En los foros en internet, los grupos de supremacistas blancos encontraron un espacio ideal para propagar su ideología. De ser un grupo marginal, sus ideas comenzaron a colocarse como temas de debate en los principales espacios mediáticos y encontraron su propia agenda en el sistema político estadounidense.
En su diagnóstico, las autoridades tenían perfectamente identificados los temas de la agenda supremacista, como se lee a continuación:
La charla extremista de derecha en Internet continúa enfocándose en economía, la pérdida percibida de empleos estadounidenses en los sectores de manufactura y construcción, y ejecuciones hipotecarias. Los extremistas antisemitas atribuyen estas pérdidas a una conspiración deliberada llevada a cabo por una camarilla de «élites financieras» judías. Estas tácticas «acusatorias» se emplean para atraer a nuevos reclutas a grupos extremistas de derecha y radicalizar aún más a aquellos que ya se suscriben a las creencias extremistas. (…) es probable que esta tendencia se acelere si se percibe que la economía empeora.

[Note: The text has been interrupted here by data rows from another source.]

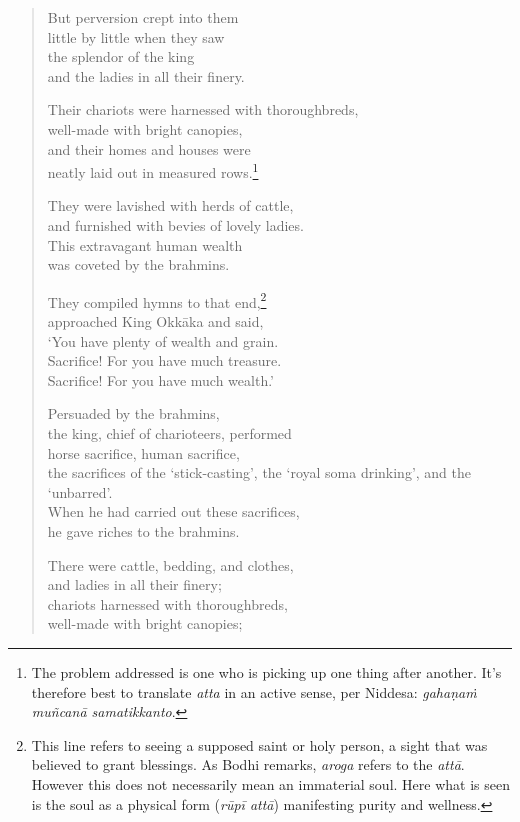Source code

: \documentclass[12pt,openany]{book}%
\begin{document}
\begin{verse}
But perversion crept into them \\
little by little when they saw \\
the splendor of the king \\
and the ladies in all their finery. 

Their chariots were harnessed with thoroughbreds, \\
well-made with bright canopies, \\
and their homes and houses were \\
neatly laid out in measured rows.\footnote{The problem addressed is one who is picking up one thing after another. It’s therefore best to translate \textit{atta} in an active sense, per Niddesa: \textit{\textsanskrit{gahaṇaṁ} \textsanskrit{muñcanā} samatikkanto}. } 

They were lavished with herds of cattle, \\
and furnished with bevies of lovely ladies. \\
This extravagant human wealth \\
was coveted by the brahmins. 

They compiled hymns to that end,\footnote{This line refers to seeing a supposed saint or holy person, a sight that was believed to grant blessings. As Bodhi remarks, \textit{aroga} refers to the \textit{\textsanskrit{attā}}. However this does not necessarily mean an immaterial soul. Here what is seen is the soul as a physical form (\textit{\textsanskrit{rūpī} \textsanskrit{attā}}) manifesting purity and wellness. } \\
approached King \textsanskrit{Okkāka} and said, \\
‘You have plenty of wealth and grain. \\
Sacrifice! For you have much treasure. \\
Sacrifice! For you have much wealth.’ 

Persuaded by the brahmins, \\
the king, chief of charioteers, performed \\
horse sacrifice, human sacrifice, \\
the sacrifices of the ‘stick-casting’, the ‘royal soma drinking’, and the ‘unbarred’. \\
When he had carried out these sacrifices, \\
he gave riches to the brahmins. 

There were cattle, bedding, and clothes, \\
and ladies in all their finery; \\
chariots harnessed with thoroughbreds, \\
well-made with bright canopies; 


\end{verse}
\end{document}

Estos grupos ya no son el Ku Klux Klan. Se han modernizado y han construido nuevas identidades en respuesta a lo que ellos perciben como las nuevas amenazas.
La noción de identidad social se define como la forma en que los individuos se representan a sí mismos como miembros de un grupo particular, por su origen étnico, social y de género. De acuerdo con el sociólogo Zygmunt Bauman en su libro Identidad (2004), la identidad social no es fija, sino que es negociable y revocable:
“la identidad se nos revela como algo inventado, más que algo descubierto, es una meta y un esfuerzo, un objetivo, algo que alguien necesita construir desde cero o escoger entre las alternativas ofrecidas y después luchar por esta identidad y protegerla a través de más luchas”.
En la introducción a la obra de Bauman, Benedotto Vecchi expone:
La cuestión de la identidad también está asociada con la caída del estado de bienestar y el posterior crecimiento en un sensación de inseguridad, con la «corrosión del carácter» que la inseguridad y la flexibilidad en el lugar de trabajo han producido en la sociedad. Se crean las condiciones para un vaciado de instituciones democráticas y una privatización de la esfera pública, que se parece cada vez más a un programa de entrevistas donde todos gritan sus propias justificaciones sin nunca manejar la injusticia y la falta de libertad existente en el mundo moderno.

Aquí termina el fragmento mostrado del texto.